Professor Akhil Reed Amar Offers Historical Narrative of Constitutional Equality in America
“Born Equal: Remaking America’s Constitution, 1840–1920,” the latest book by Akhil Reed Amar ’84, Sterling Professor of Law and Political Science at Yale, recounts the dramatic constitutional debates that were taking place during the 80 years that followed the Civil War. Through those debates, especially surrounding racial and gender equality, Amar offers a historical narrative that intertwines legal and political analysis.
“What kind of new nation had Americans brought forth, and what kind of more mature nation did they want to bequeath? What did America’s Constitution already mean, and what more (or less) should it mean? And what — concretely, precisely — would Americans be agreeing to if they accepted, as the very cornerstone of the American constitutional project, the proposition that ‘all men are created equal’?” writes Amar.

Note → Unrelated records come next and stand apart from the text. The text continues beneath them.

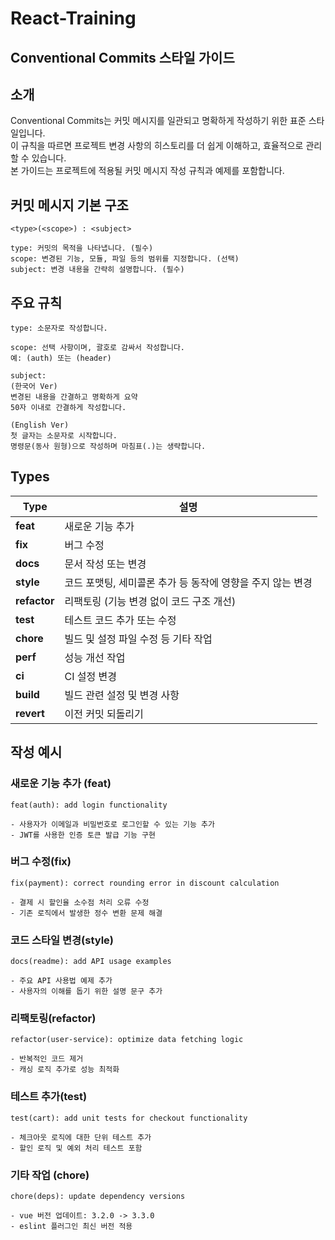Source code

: # React-Training
## Conventional Commits 스타일 가이드

## 소개

Conventional Commits는 커밋 메시지를 일관되고 명확하게 작성하기 위한 표준 스타일입니다.  
이 규칙을 따르면 프로젝트 변경 사항의 히스토리를 더 쉽게 이해하고, 효율적으로 관리할 수 있습니다.  
본 가이드는 프로젝트에 적용될 커밋 메시지 작성 규칙과 예제를 포함합니다.


## 커밋 메시지 기본 구조
```text
<type>(<scope>) : <subject>

type: 커밋의 목적을 나타냅니다. (필수)
scope: 변경된 기능, 모듈, 파일 등의 범위를 지정합니다. (선택)
subject: 변경 내용을 간략히 설명합니다. (필수)
```

## 주요 규칙
```text
type: 소문자로 작성합니다.  

scope: 선택 사항이며, 괄호로 감싸서 작성합니다. 
예: (auth) 또는 (header)    

subject: 
(한국어 Ver)
변경된 내용을 간결하고 명확하게 요약
50자 이내로 간결하게 작성합니다.

(English Ver)
첫 글자는 소문자로 시작합니다.
명령문(동사 원형)으로 작성하며 마침표(.)는 생략합니다.
```


## Types
| Type      | 설명                                                               |
|-----------|------------------------------------------------------------------- |
| **feat**  | 새로운 기능 추가                                                    |
| **fix**   | 버그 수정                                                           |
| **docs**  | 문서 작성 또는 변경                                                 |
| **style** | 코드 포맷팅, 세미콜론 추가 등 동작에 영향을 주지 않는 변경          |
| **refactor** | 리팩토링 (기능 변경 없이 코드 구조 개선)                          |
| **test**  | 테스트 코드 추가 또는 수정                                          |
| **chore** | 빌드 및 설정 파일 수정 등 기타 작업                                 |
| **perf**  | 성능 개선 작업                                                     |
| **ci**    | CI 설정 변경                                                       |
| **build** | 빌드 관련 설정 및 변경 사항    |
| **revert** | 이전 커밋 되돌리기                                                 |

## 작성 예시

### 새로운 기능 추가 (feat)
```text
feat(auth): add login functionality

- 사용자가 이메일과 비밀번호로 로그인할 수 있는 기능 추가
- JWT를 사용한 인증 토큰 발급 기능 구현
```

### 버그 수정(fix)
```text
fix(payment): correct rounding error in discount calculation

- 결제 시 할인율 소수점 처리 오류 수정
- 기존 로직에서 발생한 정수 변환 문제 해결
```

### 코드 스타일 변경(style)
```text
docs(readme): add API usage examples

- 주요 API 사용법 예제 추가
- 사용자의 이해를 돕기 위한 설명 문구 추가
```

### 리팩토링(refactor)
```text
refactor(user-service): optimize data fetching logic

- 반복적인 코드 제거
- 캐싱 로직 추가로 성능 최적화
```

### 테스트 추가(test)
```text
test(cart): add unit tests for checkout functionality

- 체크아웃 로직에 대한 단위 테스트 추가
- 할인 로직 및 예외 처리 테스트 포함
```

### 기타 작업 (chore)
```text
chore(deps): update dependency versions

- vue 버전 업데이트: 3.2.0 -> 3.3.0
- eslint 플러그인 최신 버전 적용
```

The book is the second volume of Amar’s trilogy on American constitutional history. The first book in the series, “The Words That Made Us: America’s Constitutional Conversation, 1760–1840,” was published in May 2021. This latest installment aims to show readers how — thanks to the active and involved work of American citizens of this time, namely Elizabeth Cady Stanton, Frederick Douglass, Harriet Beecher Stowe, and Abraham Lincoln — the Constitution continued to evolve.
“In myriad ways large and small, this constitutional dialogue anticipated modern-day originalism, revolving as it did around emphatic, reverential, and often empirically testable claims (some true, some false) about the founding and about what the founding ‘fathers’ said and did and meant,” writes Amar.

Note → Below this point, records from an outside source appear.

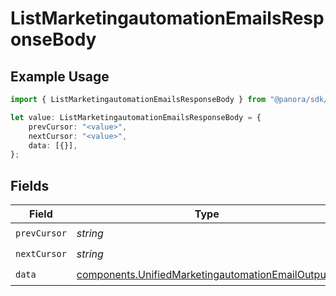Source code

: # ListMarketingautomationEmailsResponseBody

## Example Usage

```typescript
import { ListMarketingautomationEmailsResponseBody } from "@panora/sdk/models/operations";

let value: ListMarketingautomationEmailsResponseBody = {
    prevCursor: "<value>",
    nextCursor: "<value>",
    data: [{}],
};
```

## Fields

| Field                                                                                                                  | Type                                                                                                                   | Required                                                                                                               | Description                                                                                                            |
| ---------------------------------------------------------------------------------------------------------------------- | ---------------------------------------------------------------------------------------------------------------------- | ---------------------------------------------------------------------------------------------------------------------- | ---------------------------------------------------------------------------------------------------------------------- |
| `prevCursor`                                                                                                           | *string*                                                                                                               | :heavy_check_mark:                                                                                                     | N/A                                                                                                                    |
| `nextCursor`                                                                                                           | *string*                                                                                                               | :heavy_check_mark:                                                                                                     | N/A                                                                                                                    |
| `data`                                                                                                                 | [components.UnifiedMarketingautomationEmailOutput](../../models/components/unifiedmarketingautomationemailoutput.md)[] | :heavy_check_mark:                                                                                                     | N/A                                                                                                                    |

This constitutional dialogue led to the creation of four new amendments during the Reconstruction era centered around the premise that all citizens were born equal and should be ensured the same rights and protections regardless of race or gender — the abolishment of slavery and guaranteed citizenship and suffrage for Black people and women.
Though written for a general audience, Amar imagined judges, legal professionals, and students as readers for this work. For those who practice law, he hopes the book will offer a much deeper, conceptual understanding of the Constitution and its intended purpose, and they will implement its analytic framework in their daily professional practice. Amar gives the general reader a historical examination of the U.S. Constitution during a specific period, underscoring the inspirational aspects of the nation’s history in its pursuit of equality while not whitewashing its past.
Amar is a constitutional law expert and scholar whose work has been widely cited in books, scholarly articles, and Supreme Court cases. He holds awards from the American Bar Association and the Federalist Society and is a member of the American Academy of Arts and Sciences. His work has appeared in The New York Times, The Washington Post, The Wall Street Journal, Time, and The Atlantic, and he is the author of more than 100 law review articles and several award-winning, critically acclaimed books. In addition to his position at Yale, he is the co-host of a weekly podcast, “Amarica’s Constitution,” and co-writes a bi-weekly column on the Supreme Court for SCOTUSblog.